Insider Brief
- C12 unveiled a multi-generation roadmap to build fault-tolerant quantum computers using carbon nanotube spin qubits, targeting utility-scale systems by 2033.
- The roadmap progresses from early logical qubits in Aïdôs (2027) to large-scale systems in Panopeia (2033), scaling to over 100,000 physical qubits and hundreds of logical qubits with improving error rates.
- The company’s approach emphasizes system architecture, modular chiplet-based integration, and efficient error correction rather than simply increasing qubit counts, aiming to enable scalable and deployable quantum systems.
PRESS RELEASE –C12, a Paris-based quantum computing company developing processors based on carbon nanotube spin qubits, today unveiled its technology roadmap towards commercial fault-tolerant quantum computing. The roadmap outlines four generations of systems, from Aïdôs (2027) to Panopeia (2033), designed to scale quantum processors from early logical qubits to utility-scale quantum computers.

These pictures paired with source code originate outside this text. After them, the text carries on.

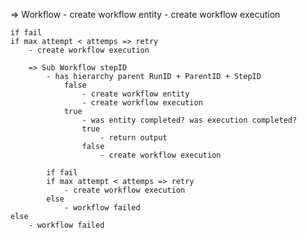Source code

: 

=> Workflow
    - create workflow entity
    - create workflow execution

    if fail 
    if max attempt < attemps => retry
        - create workflow execution

        => Sub Workflow stepID
            - has hierarchy parent RunID + ParentID + StepID
                false
                    - create workflow entity
                    - create workflow execution
                true
                    - was entity completed? was execution completed?
                    true
                        - return output
                    false
                        - create workflow execution
                    
            if fail
            if max attempt < attemps => retry
                - create workflow execution
            else
                - workflow failed
    else
        - workflow failed

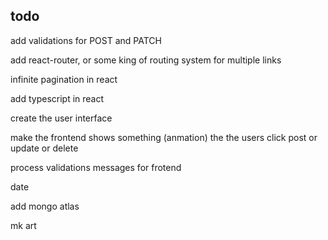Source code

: ## todo

add validations for POST and PATCH

add react-router, or some king of routing system for multiple links

infinite pagination in react

add typescript in react

create the user interface

make the frontend shows something (anmation) the the users click post or update or delete

process validations messages for frotend

date

add mongo atlas

mk art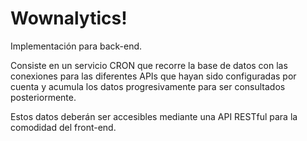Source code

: Wownalytics!
============

Implementación para back-end.

Consiste en un servicio CRON que recorre la base de datos con las conexiones
para las diferentes APIs que hayan sido configuradas por cuenta y acumula los datos
progresivamente para ser consultados posteriormente.

Estos datos deberán ser accesibles mediante una API RESTful para la comodidad del front-end.
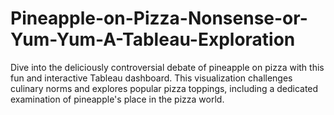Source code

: # Pineapple-on-Pizza-Nonsense-or-Yum-Yum-A-Tableau-Exploration
Dive into the deliciously controversial debate of pineapple on pizza with this fun and interactive Tableau dashboard. This visualization challenges culinary norms and explores popular pizza toppings, including a dedicated examination of pineapple's place in the pizza world. 
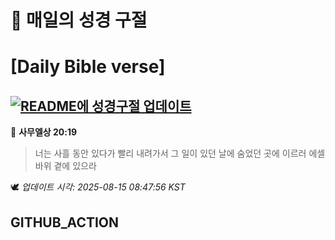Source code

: # 🙏 매일의 성경 구절
# [Daily Bible verse]
## [![README에 성경구절 업데이트](https://github.com/DONGSUKA/first_test/actions/workflows/update-readme-bible.yml/badge.svg)](https://github.com/DONGSUKA/first_test/actions/workflows/update-readme-bible.yml)
<!-- START_BIBLE_VERSE -->
📖 **사무엘상 20:19**
> 너는 사흘 동안 있다가 빨리 내려가서 그 일이 있던 날에 숨었던 곳에 이르러 에셀 바위 곁에 있으라

🕊️ _업데이트 시각: 2025-08-15 08:47:56 KST_
  <!-- END_BIBLE_VERSE -->
## GITHUB_ACTION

The announcement reflects the company’s dedication to systems engineering and large-scale integration. Rather than focusing on increasing the number of qubits simplistically, C12 is addressing the architectural challenges that determine whether quantum computers can scale to useful levels. These include efficient error correction, scalable interconnects, reproducible manufacturing, and deployable system design.
“Our objective is not simply to build more qubits,” said Pierre Desjardins, co-founder and CEO of C12. “The real challenge is building quantum computers that can scale reliably. Our architecture is designed from the outset for scalability, speed, and real-world viability.”
C12’s roadmap introduces four processor generations.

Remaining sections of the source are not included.